In his position as acting Attorney General Whitaker has learned sensitive information about the investigation by participating in Justice Department briefings. Democrats believe that this put him in a position to serve as a “mole” spying on Mueller for the benefit of the president.
House Judiciary Chairman Rep. Jerry Nadler, (D-N.Y.), wrote a letter to Whitaker that was sent yesterday, in which he addressed these questions. Reportedly Nadler wanted Whitaker to have advance notice of the questions the House Judiciary Committee wants to ask so that he can consider if he will invoke executive privilege and refuse to answer certain questions the committee will have for him.
In his letter Nadler wrote:
“Short of a direct and appropriate invocation of executive privilege, I will expect you to answer these questions fully and to the best of your knowledge.

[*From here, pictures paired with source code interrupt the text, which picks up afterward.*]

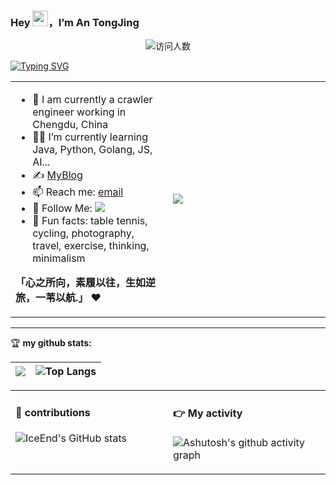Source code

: ### Hey <img src="https://media.giphy.com/media/hvRJCLFzcasrR4ia7z/giphy.gif" width="25px">，I’m An TongJing
<center>
  <img alt="访问人数" src="https://visitor-badge.laobi.icu/badge?page_id=defings.readme"  />
</center>

[![Typing SVG](https://readme-typing-svg.herokuapp.com?font=Handlee&center=true&vCenter=true&width=500&height=60&lines=我+欲+成+仙，+快+乐+齐+天！)](https://git.io/typing-svg)

<table>
<tr>
<td valign="top"  width="50%">

- 🚩 I am currently a crawler engineer working in Chengdu, China
- 👨‍💻 I’m currently learning Java, Python, Golang, JS, AI...
- ✍️ [MyBlog](https://www.tongjing.cc)
- 📫 Reach me: [email](mailto:sleep002@Outlook.com)
- 👏 Follow Me: [![](https://img.shields.io/github/followers/defings?label=follow%20me&style=social)](https://github.com/defings/)
- 🎣 Fun facts: table tennis, cycling, photography, travel, exercise, thinking, minimalism

**「心之所向，素履以往，生如逆旅，一苇以航.」** ❤️
</td>
<td valign="center"  width="100%" height="100%">
<img src="https://static.tongjing.cc/private-user/picture/github-home.jpg">
</td>
</tr>
</table>

<hr/>

🏆 **my github stats:**

|![](https://github-readme-stats.vercel.app/api?username=defings)|![Top Langs](https://github-readme-stats.vercel.app/api/top-langs/?username=defings&layout=compact&hide_border=true&langs_count=10)|
|-|-|


<table>
<tr>
<td valign="top"  width="50%">

#### 🐍 contributions
![IceEnd's GitHub stats](https://github-immortality.vercel.app/api?username=defings)
</td>
<td valign="top"  width="50%">

#### 👉 My activity

![Ashutosh's github activity graph](https://github-readme-activity-graph.vercel.app/graph?username=defings)
</td>
</tr>
</table>
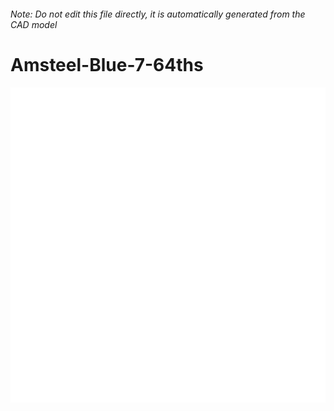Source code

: ###### Note: Do not edit this file directly, it is automatically generated from the CAD model

# Amsteel-Blue-7-64ths

![](/project.svg)

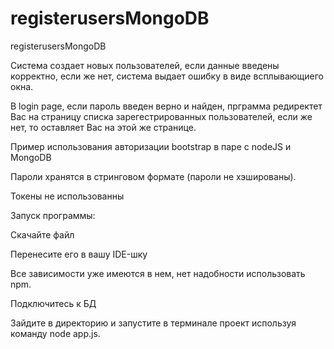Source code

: # registerusersMongoDB
registerusersMongoDB

Система создает новых пользователей, если данные введены корректно, если же нет, система выдает ошибку в виде всплывающиего окна.

В login page, если пароль введен верно и найден, прграмма редиректет Вас на страницу списка зарегестрированных пользователей, если же нет, то оставляет Вас на этой же странице.

Пример использования авторизации bootstrap в паре c nodeJS и MongoDB

Пароли хранятся в стринговом формате (пароли не хэшированы).

Токены не использованны







Запуск программы:

Скачайте файл

Перенесите его в вашу IDE-шку

Все зависимости уже имеются в нем, нет надобности использовать npm.

Подключитесь к БД

Зайдите в директорию и запустите в терминале проект используя команду node app.js.




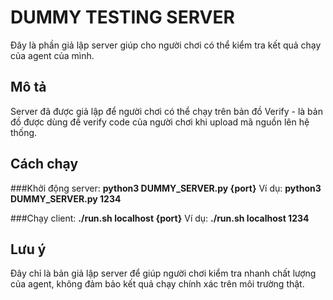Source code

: # DUMMY TESTING SERVER
Đây là phần giả lập server giúp cho người chơi có thể kiểm tra kết quả chạy của agent của mình.

## Mô tả
Server đã được giả lập để người chơi có thể chạy trên bản đồ Verify - là bản đồ được dùng đề verify code của người chơi khi upload mã nguồn lên hệ thống.

## Cách chạy

###Khởi động server: 
**python3 DUMMY_SERVER.py {port}**
Ví dụ: **python3 DUMMY_SERVER.py 1234**

###Chạy client:
**./run.sh localhost {port}**
Ví dụ: **./run.sh localhost 1234**

## Lưu ý
Đây chỉ là bản giả lập server để giúp người chơi kiểm tra nhanh chất lượng của agent, không đảm bảo kết quả chạy chính xác trên môi trường thật.
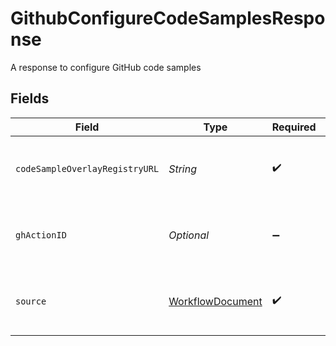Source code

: # GithubConfigureCodeSamplesResponse

A response to configure GitHub code samples


## Fields

| Field                                                       | Type                                                        | Required                                                    | Description                                                 |
| ----------------------------------------------------------- | ----------------------------------------------------------- | ----------------------------------------------------------- | ----------------------------------------------------------- |
| `codeSampleOverlayRegistryURL`                              | *String*                                                    | :heavy_check_mark:                                          | The URL of the code sample overlay registry                 |
| `ghActionID`                                                | *Optional<String>*                                          | :heavy_minus_sign:                                          | The ID of the GitHub action that was dispatched             |
| `source`                                                    | [WorkflowDocument](../../models/shared/WorkflowDocument.md) | :heavy_check_mark:                                          | A document referenced by a workflow                         |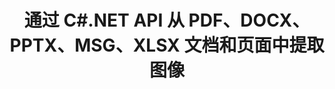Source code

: ---
############################# Static ############################
layout: "auto-gen-gist"
draft: false
path: "zh/parser/net/extract//image/"
otherformats: DOC DOT DOCX DOCM DOTX DOTM TXT ODT OTT RTF PDF XHTML XML EPUB FB2 CHM XLS XLT XLSX XLSM XLSB XLTX XLTM ODS CSV OTS XLA XLAM PPT PPTX  PPS POT PPSX PPTM POTX PPSM ODP OTP PST OST EML EMLX MSG ONE 

############################# Head ############################
head_title: "通过 .NET 从 Excel、Word、PDF 和其他文档或页面中提取图像"
head_description: "GroupDocs.Parser .NET API 使软件程序员能够从他们的 .NET 应用程序中的不同文档（例如 MS Excel、Word、PowerPoint、PDF 等）中提取图像。"

############################# Header ############################
title: "通过 C#.NET API 从 PDF、DOCX、PPTX、MSG、XLSX 文档和页面中提取图像"
description: "GroupDocs.Parser .NET API 允许程序员从 PDF、DOC、DOCX、PPT、PPTX、EML、MSG、XLS、XLSX、CSV、ODT、RTF 和 EPUB 文档或文档页面中提取图像。"

######################### Download Button #######################
button:
    enable: true

############################# About ############################
about:
    enable: true
    title: "如何通过 .NET 从文档或页面区域中提取图像？"
    content: |
       图像可用于以无法用文字表达的方式传递信息。 图像帮助我们抓住用户的注意力并轻松解释棘手的概念。 有时在阅读文档、期刊或从演示文稿中受益时，我们经常会发现一些迷人的图像并想下载它。 GroupDocs.Parser for .NET 是一个功能强大的 API，可帮助用户开发有用的应用程序，用于从不同类型的文档中提取图像并将其保存为 PNG、JPEG、WebP、GIF、BMP 和其他格式。 API 支持从一些最常用的文件格式中提取文本和图像，例如 PDF、电子邮件、电子书、Microsoft Office 格式：Word（DOC、DOCX）、PowerPoint（PPT、PPTX）、Excel（XLS） , XLSX), LibreOffice 格式等等。 该 API 还完全支持文档解析、提取纯文本和结构化文本、按关键字搜索文本、提取元数据或图像、容器以及附件等等。

############################# content ############################
steps:
    enable: true
    block:
    - title_left: "通过 C# 从 IMAGE 文档中提取图像"
      content_left: |
       GroupDocs.Parser .NET API 使软件开发人员能够从 IMAGE 文档中提取图像。 以下 C# .NET 代码示例演示了如何在 IMAGE 文档中提取图像。 

      title_right: "如何通过 .NET 提取图像"
      content_right: |
        * 创建 [Parser](https://apireference.groupdocs.com/parser/net/groupdocs.parser/parser) 的实例
        * 检查是否支持图像提取 
        * 遍历文档中的图像
        * 调用 [getImages](https://apireference.groupdocs.com/parser/net/groupdocs.parser/parser/methods/getimages) 方法从整个文档中提取所有图像。
        * 打印所有图像

      gisthash: "6bc9e8fea228c9e1b99425b338bb0f00"
      gistfile: "images_extraction_form_documents.cs"

    - title_left: "通过 C# 从 IMAGE 文档页面中提取图像"
      content_left: |
       GroupDocs.Parser .NET 允许软件开发人员从 IMAGE 文档的页面中提取图像。 下面的 C# .NET 代码显示了如何在 IMAGE 文档中实现图像提取。 

      title_right: "通过 .NET 提取文件图像"
      content_right: |
        * 创建 [Parser](https://apireference.groupdocs.com/parser/net/groupdocs.parser/parser) 的实例
        * 检查是否支持图像提取
        * 通过调用[GetDocumentInfo](https://apireference.groupdocs.com/parser/net/groupdocs.parser/parser/methods/getdocumentinfo) 获取文档信息
        * 检查文档是否存在页面
        * 遍历文档中的图像
        * 调用 [getImages(Int32)](https://apireference.groupdocs.com/parser/net/groupdocs.parser.parser/getimages/methods/2) 方法从整个文档中提取所有图像。
        * 迭代图像并打印图像
     
      gisthash: "2000d476c202a688677f57a2fbd7ceab"
      gistfile: "images_extraction_form_documents_page.cs"
      
    - title_left: "如何从 IMAGE 文档页面区域提取图像"
      content_left: |
       GroupDocs.Parser .NET API 完全支持使用几行 .NET 代码从 IMAGE 文档中提取图像。 以下 .NET 代码示例展示了如何从 IMAGE 文档页面区域执行图像提取。

      title_right: "通过 .NET 从文件页面区域中提取图像"
      content_right: |
        * 创建 [Parser](https://apireference.groupdocs.com/parser/net/groupdocs.parser/parser) 的实例  
        * 自定义可用于图像提取的选项创建
        * 检查是否支持图像提取
        * 通过使用自定义选项调用 [getImages(options)](https://apireference.groupdocs.com/parser/net/groupdocs.parser.parser/getimages/methods/3) 方法从页面的左上角提取图像 .
        * 迭代图像并打印图像
     
      gisthash: "ea6c6b8fa613384f1e7f637dabcb7bca"
      gistfile: "extract_images_form_documents_page_area.cs"

    - title_left: "如何通过 C# .NET 提取图像并将其保存到文件"
      content_left: |
       GroupDocs.Parser .NET API 允许软件开发人员从文档中提取图像并将其保存到一个文件中，只需几行 .NET 代码。 以下示例演示如何从 IMAGE 文档中提取图像并将图像内容保存到文件中。 

      title_right: "通过 .NET 将图像保存到文件"
      content_right: |
        * 创建 [Parser](https://apireference.groupdocs.com/parser/net/groupdocs.parser/parser) 的实例
        * 从文档中提取图像
        * 检查是否支持图像提取
        * 通过使用自定义选项调用 [getImages(options)](https://apireference.groupdocs.com/parser/net/groupdocs.parser.parser/getimages/methods/3) 方法从页面的左上角提取图像 .
        * 用于以 PNG 格式保存图像的选项创建
        * 迭代图像并将图像保存到PNG文件
     
      gisthash: "bc242d5ff4050564fa275858ffa7d34f"
      gistfile: "images_saving_to_files.cs"

    - title_left: "系统要求"
      content_left: |
        所有主要平台和操作系统都支持 GroupDocs.Parser for .NET。 如需完整的系统要求指南，请访问 [系统要求](hhttps://docs.groupdocs.com/parser/net/system-requirements/) 在执行以下代码之前，请确保您已安装以下先决条件 系统：
         * 操作系统：Microsoft Windows、Linux、MacOS
         * 开发环境：Visual Studio、Xamarin、MonoDevelop 等
         * 框架：.NET Framework、.NET Standard、.NET Core、Mono
         * 从 [NuGet](https://www.nuget.org/packages/GroupDocs.parser/) 获取最新版本的 GroupDocs.Assembly .NET API
        
      title_right: "为什么使用 GroupDocs.Parser"
      content_right: |
        * 从任何受支持的文档中提取纯文本支持
        * 通过用户定义的模板解析文档。
        * 完全支持结构化文本提取
        * 通过关键字和正则表达式进行文本搜索
        * 提取格式化文本、元数据、图像、容器和附件。
        * 提取一些支持的文档格式的目录。
        * 从 PDF 文档中解析表单数据。
        * 从文档中提取超链接

demos:
    enable: true


more_formats:
    enable: true


back_to_top:
    enable: true
---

I would view with considerable skepticism any effort to decline to answer on the basis that the inquiry is related to an ongoing criminal investigation.”
“Please take any steps that may be necessary for the White House to consider these communications and for the President to determine whether he will invoke executive privilege.”
The questions Nadler gave to Whitaker “relate to whether there has been interference with the special counsel’s work,” the chairman said, and “do not relate to the underlying substance of the investigation.”
The acting Attorney General is scheduled to appear before the Nadler’s committee on February 8. This will be his first testimony before a congressional committee since he was appointed to his current position after Trump fired former Attorney General Jeff Sessions in November.
Whitaker will also be the first Trump administration official to testify before a House committee since Democrats took control on January 3.
Nadler said he also plans to ask Whitaker about his December announcement that he would not recuse himself from oversight of the Mueller investigation. This announcement caused a great deal of concern among House Democrats.
Sessions did recuse himself, causing Trump to blame him for the Mueller probe. This eventually led to his firing by the president.
Nadler said he also wants to know if Whitaker has had any communication of any kind with Trump or any other White House official about recusal. He’s especially interested in discussions about recusal that took place before Whitaker was appointed by Trump to the position of acting Attorney General.
In refusing to recuse himself, Whitaker rejected the advice of a Justice Department ethics official. This puts him in position to have oversight of the special counsel‘s investigation, which he had previously criticized.
Deputy Attorney General Rod Rosenstein’s office, however, is still involved with the management of the special counsel’s investigation on a day-to-day basis.
Nadler also said that he wants to know if Trump has reacted to the guilty plea of Michael Cohen, his former lawyer, to him. Trump reportedly “lashed out” at Whitaker after the guilty plea, Nadler noted, and he wants to know if Whitaker has “taken any action” as a result.
Whitaker will also be asked if Trump expressed “concern, anger, or similar frustration” at the Southern District of New York, which prosecuted Cohen for a series of financial crimes connected to the president.
“I intend to ask you about these conversations with the White House because I believe that the independence of the Department has been placed at risk,” wrote Nadler, calling Whitaker’s testimony “vital” to the committee’s oversight of both Mueller‘s investigation and the Justice Department.
Whitaker will serve in his current position until a permanent Attorney General is confirmed. William Barr was nominated by Trump in December and it is expected that he will confirmed by the Senate within a few weeks. No vote to confirm Barr has yet to be scheduled on the floor of the Senate, leaving Whitaker in charge for now.
There is no question that Donald Trump appointed Matthew Whitaker to his current position because he thought Whitaker would take orders and work for him instead of for the American people. If this has happened, it is fairly certain that Jerry Nadler will get to the bottom of it and bring to public light whatever dark secrets Matthew Whitaker has.